ランボルギーニ「イスレロ」は、かつてル・マンに出場する予定だった!?…V12をフロントに搭載する「2+2 クーペ」のランボの評価はいかに?
イタリアからイギリスへ。ボディカラーはロッソコルサに
今回ボナムズ・オークションに登場したのは、VINナンバー6318。イスレロSがデビューする直前に作られたクルマである。ノーマルとして作られたイスレロ125台のうち、104台目のモデルだ。元来トゥーリングが請け負っていたボディ製造を、元トゥーリングの職人を受け入れたマリオ・マラッツィがそのデザインと製造を行い、この6318は1968年10月10日に、マラッツィからランボルギーニに納品されたものだ。外装はアルジェント・シルバー、内装にはタバコレザーと呼ばれる薄めの茶色の本革が使われたカラー・コンビネーションで、これは現在も当時のままのカラースキームである。 1968年11月11日に車両は完成し、ほどなくミラノのコンセッショナリー・オート・エリートに納入された。それからわずかの後に最初のオーナーに売却された。高級避暑地として有名なコモに住むオーナーは、「CO 288540」としてこのクルマを登録し、以来6年間所有していた。 1975年7月、このクルマは母国イタリアを離れ、イギリスに輸出される。「CO 288540」から今度はイギリスのナンバー「JYP16N」が付けられ、新たな所有者はジョン・ヘンリー・ルイス。1980年8月1日には同じイギリス国内で、ジョン・セオドア・バーンズに売却された。そして1982年、バーンズはブリストルにあるラッセル・グローブ・ガレージにおいて、ドライブトレインのリビルトと、外装の全塗装を行った。

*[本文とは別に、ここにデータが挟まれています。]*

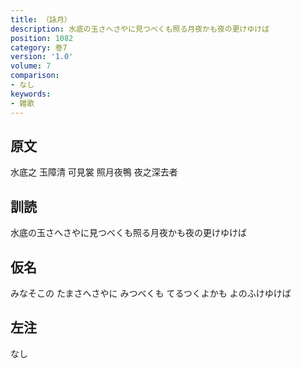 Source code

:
 ```yaml
---
title: （詠月）
description: 水底の玉さへさやに見つべくも照る月夜かも夜の更けゆけば
position: 1082
category: 巻7
version: '1.0'
volume: 7
comparison:
- なし
keywords:
- 雑歌
---
```


## 原文

水底之 玉障清 可見裳 照月夜鴨 夜之深去者

## 訓読

水底の玉さへさやに見つべくも照る月夜かも夜の更けゆけば

## 仮名

みなそこの たまさへさやに みつべくも てるつくよかも よのふけゆけば

## 左注

なし
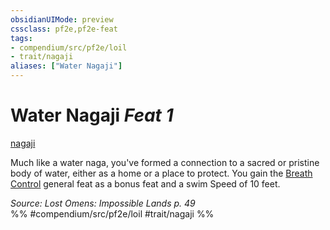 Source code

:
 ```yaml
---
obsidianUIMode: preview
cssclass: pf2e,pf2e-feat
tags:
- compendium/src/pf2e/loil
- trait/nagaji
aliases: ["Water Nagaji"]
---
```

# Water Nagaji  *Feat 1*  
[nagaji](rules/traits/nagaji-loil.md "Nagaji Ancestry & Heritage Trait")  


Much like a water naga, you've formed a connection to a sacred or pristine body of water, either as a home or a place to protect. You gain the [Breath Control](compendium/feats/breath-control.md) general feat as a bonus feat and a swim Speed of 10 feet.

*Source: Lost Omens: Impossible Lands p. 49*  
%% #compendium/src/pf2e/loil #trait/nagaji %% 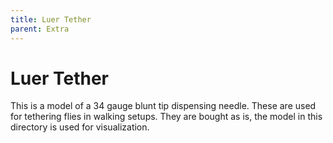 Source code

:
 ```yaml
---
title: Luer Tether
parent: Extra
---
```


# Luer Tether

This is a model of a 34 gauge blunt tip dispensing needle. These are used for tethering flies in walking setups. They are bought as is, the model in this directory is used for visualization.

新たなカラーリングはロッソコルサである。 しかし、そのわずか2年後、クルマはイスレロの愛好家として知られる、アメリカのジョン・イヤーズリーに売却され、クルマはイギリスからアメリカ、デラウェア州に渡ることになった。そして6318はここで16年間の時を過ごし、2000年に西海岸に移り、ここで再び大改修を受ける。
レストア後にオリジナルのカラースキームに
2011年から2012年にかけて行われたレストア作業では、キャブレター、ウォーターポンプ、シリンダーヘッドのリビルド。その際新しいバルブとガイドが取り付けられた。ブレーキ関連はキャリパーがリビルドされた以外、すべて新品パーツが取り付けられ、サスペンションはコニ・ショックがリビルドされたほか、ボールジョイントとブッシュ類が交換された。同時に外装色もロッソコルサからオリジナルのアルジェントシルバーに戻されている。そして2012年のコンコルソ・イタリアーノで、クラス3位の栄冠を獲得した。 2017年に再び売却され、オーナーによって新たにパワーステアリングが装備される。そして現在の所有者は機械的には問題なく、ドライブも楽しいというが、全くフールプルーフを心配することなくドライブするには、あまりに古くなったということで売却を決意したようである。 エスティメート(予想落札価格)は2024年8月のカーメルクエィルオークションに出品された時点で19万~25万ドル(邦貨換算約3705万円~4874万円)とされていた。実際には落札されぬまま終わってしまった。